Montcalm Community College became the fourth school to sign a reverse transfer agreement with Central Michigan University earlier this month.

The agreement, announced on Jan. 18, allows community college students with at least 15 credit hours to transfer to CMU to finish the 60 hours of required credit and earn an associate's degree. The credits earned at CMU will also be reversible in the event the student wishes to return to MCC.

As mandated by state Legislature, CMU has signed reverse transfer agreements with three other colleges: Mid Michigan Community College, Delta College and West Shore Community College. MCC also has reverse transfer agreements with Ferris State University and Grand Valley State University.

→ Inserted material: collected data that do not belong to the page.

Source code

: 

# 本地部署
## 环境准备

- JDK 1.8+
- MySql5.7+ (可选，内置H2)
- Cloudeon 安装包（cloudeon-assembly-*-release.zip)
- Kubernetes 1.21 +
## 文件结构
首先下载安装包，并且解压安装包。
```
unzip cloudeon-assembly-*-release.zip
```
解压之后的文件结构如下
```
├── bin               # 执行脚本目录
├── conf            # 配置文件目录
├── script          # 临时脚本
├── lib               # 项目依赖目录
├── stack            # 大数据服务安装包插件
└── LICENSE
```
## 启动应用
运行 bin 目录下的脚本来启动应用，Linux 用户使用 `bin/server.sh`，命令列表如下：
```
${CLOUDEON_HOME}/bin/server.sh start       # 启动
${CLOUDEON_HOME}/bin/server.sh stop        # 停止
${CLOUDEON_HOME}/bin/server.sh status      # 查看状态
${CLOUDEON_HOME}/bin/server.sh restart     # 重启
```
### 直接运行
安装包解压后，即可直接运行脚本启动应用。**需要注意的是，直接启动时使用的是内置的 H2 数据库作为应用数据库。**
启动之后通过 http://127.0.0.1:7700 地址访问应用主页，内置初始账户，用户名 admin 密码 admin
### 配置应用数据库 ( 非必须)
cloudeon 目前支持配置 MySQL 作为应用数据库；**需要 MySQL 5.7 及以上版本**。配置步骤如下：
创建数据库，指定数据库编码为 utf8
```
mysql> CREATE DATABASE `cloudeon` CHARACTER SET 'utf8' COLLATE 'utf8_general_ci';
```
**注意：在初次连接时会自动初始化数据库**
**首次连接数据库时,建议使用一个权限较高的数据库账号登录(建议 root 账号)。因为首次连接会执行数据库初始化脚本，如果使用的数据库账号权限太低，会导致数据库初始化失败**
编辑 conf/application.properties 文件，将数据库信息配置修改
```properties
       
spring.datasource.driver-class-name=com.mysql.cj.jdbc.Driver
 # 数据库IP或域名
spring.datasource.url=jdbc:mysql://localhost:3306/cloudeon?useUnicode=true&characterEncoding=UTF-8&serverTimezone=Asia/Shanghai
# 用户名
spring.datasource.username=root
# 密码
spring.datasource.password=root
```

“(State legislators) want as many opportunities for students to gain a degree as possible,” CMU Registrar Karen Hutslar said. “That’s the goal of the reverse transfer agreement; to allow students to get a degree.”

Upon enrollment at CMU, Montcalm students will receive a notification of the program. Once the required 60 credit hours are completed, a second notification will be issued with instructions on how to confirm the degree with both MCC and CMU.

The main focus of the program is to allow students who transfer to CMU before completing their associate degrees the chance to earn their credentials. Also, should a student drop out before completion of a higher degree, this ensures an associate degree at the very minimum.

“It can be very important. Many students start with us because they don't have a great deal of money and need to work to support themselves or their families,” said Rob Spohr, vice president for student and academic affairs at MCC. “Getting the associate degree can help them get a better job while at CMU and help them better afford their education and lead a better life while doing it.”

The goal of the program, according to Michigan Public Act 62, is to increase student retention and degree completion at both community colleges and universities.

Under legal instruction of the state legislature, CMU is obligated to sign at least three reverse transfer agreements. This fourth agreement shows that CMU is exceeding expectations, and, according to Hutslar, the university doesn’t have plans to stop here.

“We already have three, this one makes four,” Hutslar said. “We also are currently making plans to have an agreement signed with Northwestern Michigan Community College in February. We’ll start with five and take it from there.”

There is currently no limit to the amount of reverse transfer agreements a community college or university can sign.

“This is a true win-win,” Spohr said. “Students only use it if they want to. MCC gets to show more degree completers, and CMU gets students who have earned a credential, which tends to make them more successful.”